2. Make sure that you are laying tile down on a clean sub-surface. Apply an anti-fracture membrane to the substrate if it is concrete or cement (see Special Requirements, above)
3. Mix your thinset in a bucket, per the manufacturer’s instructions.
4. Dry-fit the first few tiles along your chalk line to make sure they are properly spaced and even. If you are working with un-gauged tile, you may notice slight variations in height between two adjacent tiles. If the variation is noticeable, mark the tile that is shorter with your chalk, so that you can make up the difference by applying additional thinset to the underside of the corner of that tile (also called “back-buttering” the tile)
5. Apply your mortar generously to the substrate for the first row of tiles. Take a big scoop of it with your bucket trowel, and apply it. First, spread it out with the smooth side of your notched trowel. Get it as close to the chalk line as you can without going outside the chalk line. You do, however, want to spread it out beyond the area of the first row of tiles into the area where the next row will be.
6. Next, turn the trowel around so that you are using the notched side of the trowel, to put grooves into the thinset. The air in these grooves will create a suction that helps to secure the tiles firmly in place. Be sure to draw your trowel across the thinset in the same direction in which you spread out the thinset with the smooth side of the trowel.
7. Now, you are ready to lay the first tiles. Be certain to take note of any tiles that you have marked with your chalk as requiring “back-buttering”, and apply additional thinset to the back side of the corner of the tile, right before laying that tile.
8. Lay the first tile in place. Put a bit of pressure on it with your hands and wiggle it back and forth a bit to set it.
9. Before setting the second tile, be sure to spread out any overflow of thinset from the first tile with the notched side of your trowel. Lay the second tile in the same manner as the first.
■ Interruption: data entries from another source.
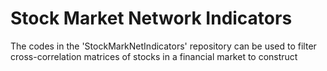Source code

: # Stock Market Network Indicators

The codes in the 'StockMarkNetIndicators' repository can be used to filter cross-correlation matrices of stocks in a financial market to construct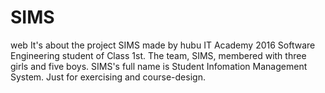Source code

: # SIMS
web
It's about the project SIMS made by hubu IT Academy 2016 Software Engineering student of Class 1st.
The team, SIMS, membered with three girls and five boys.
SIMS's full name is Student Infomation Management System.
Just for exercising and course-design.
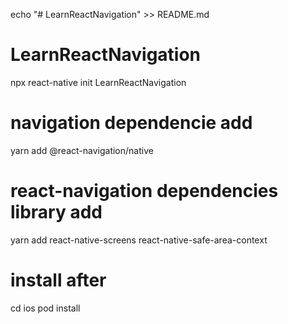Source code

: echo "# LearnReactNavigation" >> README.md

# LearnReactNavigation

npx react-native init LearnReactNavigation

# navigation dependencie add

yarn add @react-navigation/native

# react-navigation dependencies library add

yarn add react-native-screens react-native-safe-area-context

# install after

cd ios
pod install
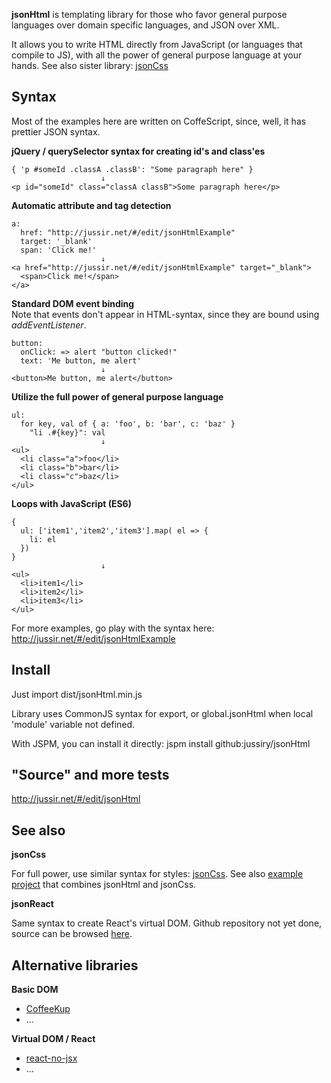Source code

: **jsonHtml** is templating library for those who favor general purpose languages over domain specific languages, and JSON over XML.

It allows you to write HTML directly from JavaScript (or languages that compile to JS), with all the power of
general purpose language at your hands. See also sister library: [jsonCss](https://github.com/jussiry/jsoncss)


## Syntax

Most of the examples here are written on CoffeScript, since, well, it has prettier JSON syntax.

**jQuery / querySelector syntax for creating id's and class'es**

    { 'p #someId .classA .classB': "Some paragraph here" }
                        ↓
    <p id="someId" class="classA classB">Some paragraph here</p>

**Automatic attribute and tag detection**

    a:
      href: "http://jussir.net/#/edit/jsonHtmlExample"
      target: '_blank'
      span: 'Click me!'
                        ↓
    <a href="http://jussir.net/#/edit/jsonHtmlExample" target="_blank">
      <span>Click me!</span>
    </a>

**Standard DOM event binding**<br/>
Note that events don't appear in HTML-syntax, since they are bound using *addEventListener*.

    button:
      onClick: => alert "button clicked!"
      text: 'Me button, me alert'
                        ↓
    <button>Me button, me alert</button>

**Utilize the full power of general purpose language**

    ul:
      for key, val of { a: 'foo', b: 'bar', c: 'baz' }
        "li .#{key}": val
                        ↓
    <ul>
      <li class="a">foo</li>
      <li class="b">bar</li>
      <li class="c">baz</li>
    </ul>

**Loops with JavaScript (ES6)**

    {
      ul: ['item1','item2','item3'].map( el => {
        li: el
      })
    }
                        ↓
    <ul>
      <li>item1</li>
      <li>item2</li>
      <li>item3</li>
    </ul>

For more examples, go play with the syntax here: http://jussir.net/#/edit/jsonHtmlExample


## Install

Just import dist/jsonHtml.min.js

Library uses CommonJS syntax for export, or global.jsonHtml when local 'module' variable not defined.

With JSPM, you can install it directly: jspm install github:jussiry/jsonHtml


## "Source" and more tests

http://jussir.net/#/edit/jsonHtml


## See also

**jsonCss**

For full power, use similar syntax for styles: [jsonCss](https://github.com/jussiry/jsoncss).
See also [example project](https://github.com/jussiry/jsonHtmlCssExample) that combines jsonHtml and jsonCss.

**jsonReact**

Same syntax to create React's virtual DOM. Github repository not yet done, source
can be browsed [here](http://jussir.net/#/edit/react_from_obj).


## Alternative libraries

**Basic DOM**

- [CoffeeKup](http://coffeekup.org/)
- ...

**Virtual DOM / React**

- [react-no-jsx](https://github.com/jussi-kalliokoski/react-no-jsx)
- ...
10. Install spacers to separate the two tiles.
11. Make any adjustments needed to ensure that the tiles are as even as possible.
12. When you have finished installing your first row, be sure to clean up any thinset that has spilled over the line onto the sub-floor, before it dries, so that the next row of tiles will lie flat.
13. Continue on until the entire floor is tiled.
Grouting and Sealing the Slate Tile Floor
1. Ensure that your tile floor is dry and clean, and that there is no thinset anywhere on the tiles.
2. Treat the tile with the sealer and allow to dry before beginning to grout. This very important, as the sealer will act as a “release” for the grout which gets on top of the tiles, making the clean-up process go much easier and more quickly.
3. Work on a small area at a time. This is very important. The largest area you will want to work at a time is about 3’ x 3’.
4. Mix the grout per the manufacturer’s instructions, to about the consistency of toothpaste.
5. Add a couple of scoops of grout to the tile surface.
6. Holding your trowel float at a 45 degree angle, work the grout into the tile joints by moving the trowel across the tile. Be sure you are moving the float diagonally into the joints, to ensure the best coverage.
7. Once you have forced as much grout as possible into the joints, it is time to remove the grout from the surface.
8. Holding your float at a 90 degree angle, begin scraping off the excess grout. Continue to work diagonally across the joints, as you did when applying the grout. Remove as much surface grout as possible, as this will make it much easier for you to clean the surface with your sponge later.
9. To remove grout from the natural crags in the surface of the stone, use the small margin float.
10. Next, clean up the remaining grout from the surface of the tile with a damp sponge. Be certain that your sponge is damp (wrung out) and not soaking wet, as you don’t want to remove the grout that is inside the joints. You will have to go over it several times with the sponge, and also change your water several times.
11. Once the grout has set (it doesn’t have to be completely cured yet, just dry) and the surface of the stone is dry, you will need to buff the surface of the stone to remove the remaining haze. The best cloth to use for this is an old terrycloth towel.
12. After the grout has set for 24-48 hours, you will need to seal the grout lines with your sealer. And if you are working with natural stone such as slate, you will need to seal the entire surface of the stone. Just follow the manufacturer’s instructions for the sealer that you are working with.
And that’s it! You did it! You have just installed a slate tile floor!